Listed entries:

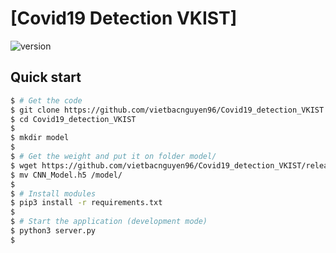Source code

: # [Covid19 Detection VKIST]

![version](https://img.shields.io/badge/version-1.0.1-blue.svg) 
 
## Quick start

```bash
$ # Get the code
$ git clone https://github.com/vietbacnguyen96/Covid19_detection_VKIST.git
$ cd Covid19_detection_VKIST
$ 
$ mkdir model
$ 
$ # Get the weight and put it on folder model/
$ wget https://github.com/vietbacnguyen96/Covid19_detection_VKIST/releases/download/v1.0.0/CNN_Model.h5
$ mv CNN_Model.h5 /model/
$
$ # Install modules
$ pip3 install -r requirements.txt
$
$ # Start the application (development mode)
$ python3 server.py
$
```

Exercise:
Give the records above again in full and exactly, but exclude every picture.

Task response:
Source code

: # [Covid19 Detection VKIST]

![version](https://img.shields.io/badge/version-1.0.1-blue.svg) 
 
## Quick start

```bash
$ # Get the code
$ git clone https://github.com/vietbacnguyen96/Covid19_detection_VKIST.git
$ cd Covid19_detection_VKIST
$ 
$ mkdir model
$ 
$ # Get the weight and put it on folder model/
$ wget https://github.com/vietbacnguyen96/Covid19_detection_VKIST/releases/download/v1.0.0/CNN_Model.h5
$ mv CNN_Model.h5 /model/
$
$ # Install modules
$ pip3 install -r requirements.txt
$
$ # Start the application (development mode)
$ python3 server.py
$
```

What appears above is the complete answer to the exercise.